*** EXERCISE INPUTS Section Begins ***

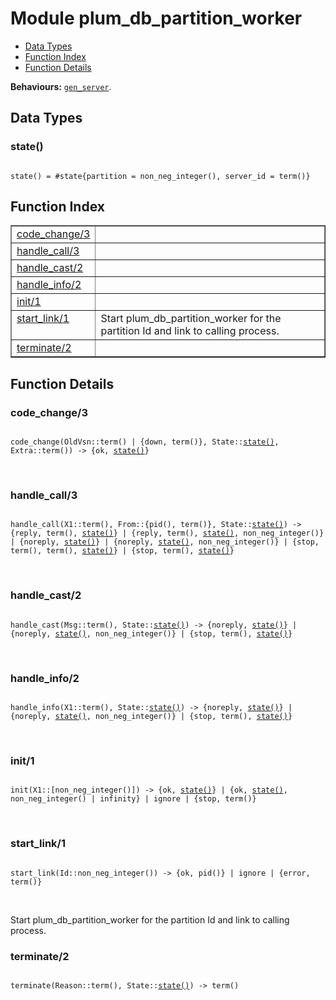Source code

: 

# Module plum_db_partition_worker #
* [Data Types](#types)
* [Function Index](#index)
* [Function Details](#functions)

__Behaviours:__ [`gen_server`](gen_server.md).

<a name="types"></a>

## Data Types ##




### <a name="type-state">state()</a> ###


<pre><code>
state() = #state{partition = non_neg_integer(), server_id = term()}
</code></pre>

<a name="index"></a>

## Function Index ##


<table width="100%" border="1" cellspacing="0" cellpadding="2" summary="function index"><tr><td valign="top"><a href="#code_change-3">code_change/3</a></td><td></td></tr><tr><td valign="top"><a href="#handle_call-3">handle_call/3</a></td><td></td></tr><tr><td valign="top"><a href="#handle_cast-2">handle_cast/2</a></td><td></td></tr><tr><td valign="top"><a href="#handle_info-2">handle_info/2</a></td><td></td></tr><tr><td valign="top"><a href="#init-1">init/1</a></td><td></td></tr><tr><td valign="top"><a href="#start_link-1">start_link/1</a></td><td>Start plum_db_partition_worker for the partition Id and link to calling
process.</td></tr><tr><td valign="top"><a href="#terminate-2">terminate/2</a></td><td></td></tr></table>


<a name="functions"></a>

## Function Details ##

<a name="code_change-3"></a>

### code_change/3 ###

<pre><code>
code_change(OldVsn::term() | {down, term()}, State::<a href="#type-state">state()</a>, Extra::term()) -&gt; {ok, <a href="#type-state">state()</a>}
</code></pre>
<br />

<a name="handle_call-3"></a>

### handle_call/3 ###

<pre><code>
handle_call(X1::term(), From::{pid(), term()}, State::<a href="#type-state">state()</a>) -&gt; {reply, term(), <a href="#type-state">state()</a>} | {reply, term(), <a href="#type-state">state()</a>, non_neg_integer()} | {noreply, <a href="#type-state">state()</a>} | {noreply, <a href="#type-state">state()</a>, non_neg_integer()} | {stop, term(), term(), <a href="#type-state">state()</a>} | {stop, term(), <a href="#type-state">state()</a>}
</code></pre>
<br />

<a name="handle_cast-2"></a>

### handle_cast/2 ###

<pre><code>
handle_cast(Msg::term(), State::<a href="#type-state">state()</a>) -&gt; {noreply, <a href="#type-state">state()</a>} | {noreply, <a href="#type-state">state()</a>, non_neg_integer()} | {stop, term(), <a href="#type-state">state()</a>}
</code></pre>
<br />

<a name="handle_info-2"></a>

### handle_info/2 ###

<pre><code>
handle_info(X1::term(), State::<a href="#type-state">state()</a>) -&gt; {noreply, <a href="#type-state">state()</a>} | {noreply, <a href="#type-state">state()</a>, non_neg_integer()} | {stop, term(), <a href="#type-state">state()</a>}
</code></pre>
<br />

<a name="init-1"></a>

### init/1 ###

<pre><code>
init(X1::[non_neg_integer()]) -&gt; {ok, <a href="#type-state">state()</a>} | {ok, <a href="#type-state">state()</a>, non_neg_integer() | infinity} | ignore | {stop, term()}
</code></pre>
<br />

<a name="start_link-1"></a>

### start_link/1 ###

<pre><code>
start_link(Id::non_neg_integer()) -&gt; {ok, pid()} | ignore | {error, term()}
</code></pre>
<br />

Start plum_db_partition_worker for the partition Id and link to calling
process.

<a name="terminate-2"></a>

### terminate/2 ###

<pre><code>
terminate(Reason::term(), State::<a href="#type-state">state()</a>) -&gt; term()
</code></pre>
<br />

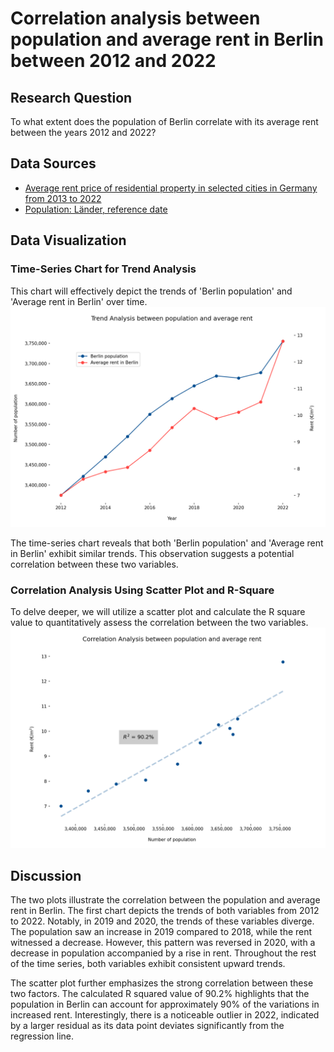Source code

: # Correlation analysis between population and average rent in Berlin between 2012 and 2022

## Research Question
To what extent does the population of Berlin correlate with its average rent between the years 2012 and 2022?

## Data Sources
- [Average rent price of residential property in selected cities in Germany from 2013 to 2022](https://www.statista.com/statistics/801560/average-rent-price-of-residential-property-in-germany-by-city/)
- [Population: Länder, reference date](https://www-genesis.destatis.de/genesis/online?sequenz=statistikTabellen&selectionname=12411&language=en#abreadcrumb)

## Data Visualization
### Time-Series Chart for Trend Analysis
This chart will effectively depict the trends of 'Berlin population' and 'Average rent in Berlin' over time.
![images/Trend analysis.png](https://github.com/littlerock-jung/correlation-analysis-between-population-and-rent/blob/c0b7efbd0e6b0598f4e7645ee7e000ec275e9bd4/images/Trend%20analysis.png)

The time-series chart reveals that both 'Berlin population' and 'Average rent in Berlin' exhibit similar trends. This observation suggests a potential correlation between these two variables.

### Correlation Analysis Using Scatter Plot and R-Square
To delve deeper, we will utilize a scatter plot and calculate the R square value to quantitatively assess the correlation between the two variables.
![images/Correlation analysis.png](https://github.com/littlerock-jung/correlation-analysis-between-population-and-rent/blob/c0b7efbd0e6b0598f4e7645ee7e000ec275e9bd4/images/Correlation%20analysis.png)

## Discussion
The two plots illustrate the correlation between the population and average rent in Berlin. The first chart depicts the trends of both variables from 2012 to 2022. Notably, in 2019 and 2020, the trends of these variables diverge. The population saw an increase in 2019 compared to 2018, while the rent witnessed a decrease. However, this pattern was reversed in 2020, with a decrease in population accompanied by a rise in rent. Throughout the rest of the time series, both variables exhibit consistent upward trends.

The scatter plot further emphasizes the strong correlation between these two factors. The calculated R squared value of 90.2% highlights that the population in Berlin can account for approximately 90% of the variations in increased rent. Interestingly, there is a noticeable outlier in 2022, indicated by a larger residual as its data point deviates significantly from the regression line.
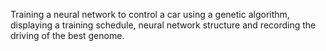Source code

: Training a neural network to control a car using a genetic algorithm, displaying a training schedule, neural network structure and recording the driving of the best genome.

*** EXERCISE INPUTS Section Ends ***

EXERCISE INSTRUCTIONS> For this answer, return word for word the lines from the first line of the records through the line containing "## Function Index ##". Omit the pictures.

WRITTEN ANSWER>
Source code

: 

# Module plum_db_partition_worker #
* [Data Types](#types)
* [Function Index](#index)
* [Function Details](#functions)

__Behaviours:__ [`gen_server`](gen_server.md).

<a name="types"></a>

## Data Types ##




### <a name="type-state">state()</a> ###


<pre><code>
state() = #state{partition = non_neg_integer(), server_id = term()}
</code></pre>

<a name="index"></a>

## Function Index ##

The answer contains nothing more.